Foto: imago images/Andreas Haas

Ende Januar 2022 kommt es in Münchwilen TG zu einem Gerichtsprozess. Ein Maskenverweigerer soll zwei Bussen bezahlen, eigentlich eine Kleinigkeit. Doch die Stimmung ist aufgeheizt, das Gerichtsgebäude muss von zahlreichen Polizisten gesichert werden. Der 43-jährige Beschuldigte stellt sich beim Prozess quer und beschimpft den Richter – schliesslich muss die Verhandlung abgebrochen werden. Vor dem Gerichtsgebäude wird der Beschuldigte von Gleichgesinnten bejubelt und als Held gefeiert. Im Kanton Thurgau kein Einzelfall: Immer häufiger haben es die Beamten mit Personen zu tun, die den Staat als Firma ansehen und bestreiten, dass die Behörden Befugnisse haben. Ein Staatsanwalt spricht von «einer Art Schweizer Reichsbürger».

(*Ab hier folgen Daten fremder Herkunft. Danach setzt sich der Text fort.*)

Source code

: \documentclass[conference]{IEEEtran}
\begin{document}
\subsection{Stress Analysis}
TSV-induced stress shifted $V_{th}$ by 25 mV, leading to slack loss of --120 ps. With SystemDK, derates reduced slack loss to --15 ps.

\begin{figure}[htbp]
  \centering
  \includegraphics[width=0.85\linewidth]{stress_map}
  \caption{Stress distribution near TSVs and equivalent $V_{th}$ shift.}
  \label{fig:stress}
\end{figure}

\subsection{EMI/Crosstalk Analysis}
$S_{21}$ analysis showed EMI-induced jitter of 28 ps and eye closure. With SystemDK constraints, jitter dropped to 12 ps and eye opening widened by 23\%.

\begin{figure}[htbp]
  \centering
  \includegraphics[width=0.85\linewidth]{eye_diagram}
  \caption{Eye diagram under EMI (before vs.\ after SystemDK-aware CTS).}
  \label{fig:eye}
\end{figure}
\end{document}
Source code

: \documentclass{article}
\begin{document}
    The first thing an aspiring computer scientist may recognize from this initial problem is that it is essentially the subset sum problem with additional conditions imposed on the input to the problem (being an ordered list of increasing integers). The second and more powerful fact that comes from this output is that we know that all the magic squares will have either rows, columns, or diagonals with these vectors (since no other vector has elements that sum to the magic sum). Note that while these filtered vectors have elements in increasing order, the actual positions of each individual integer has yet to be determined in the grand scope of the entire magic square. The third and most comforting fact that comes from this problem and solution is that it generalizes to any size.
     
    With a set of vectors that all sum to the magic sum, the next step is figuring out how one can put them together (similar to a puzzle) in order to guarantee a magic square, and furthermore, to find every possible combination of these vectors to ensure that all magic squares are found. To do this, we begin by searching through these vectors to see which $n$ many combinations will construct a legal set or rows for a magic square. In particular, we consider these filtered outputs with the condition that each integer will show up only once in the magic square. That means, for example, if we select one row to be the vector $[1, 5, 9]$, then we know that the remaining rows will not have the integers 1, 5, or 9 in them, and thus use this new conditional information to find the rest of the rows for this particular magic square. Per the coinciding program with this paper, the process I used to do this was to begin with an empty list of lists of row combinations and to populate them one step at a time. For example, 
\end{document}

Wie die «NZZ» berichtet, ist der Beschuldigte ein Anhänger des sogenannten «Global Court of the Common Law» (GCCL). Die Mitglieder der geheimnisvollen Organisation glauben an finstere Machenschaften und dass hinter der Pandemie eine grosse Verschwörung steckt. Sie erkennen die Justiz nicht an, sondern orientieren sich an einer Art Naturgesetz und berufen sich auf angeblich biblische Grundsätze. Mit Phantasieausweisen, sogenannten «Lebenderklärungen», wollen sie sich aus der Macht des Staates befreien.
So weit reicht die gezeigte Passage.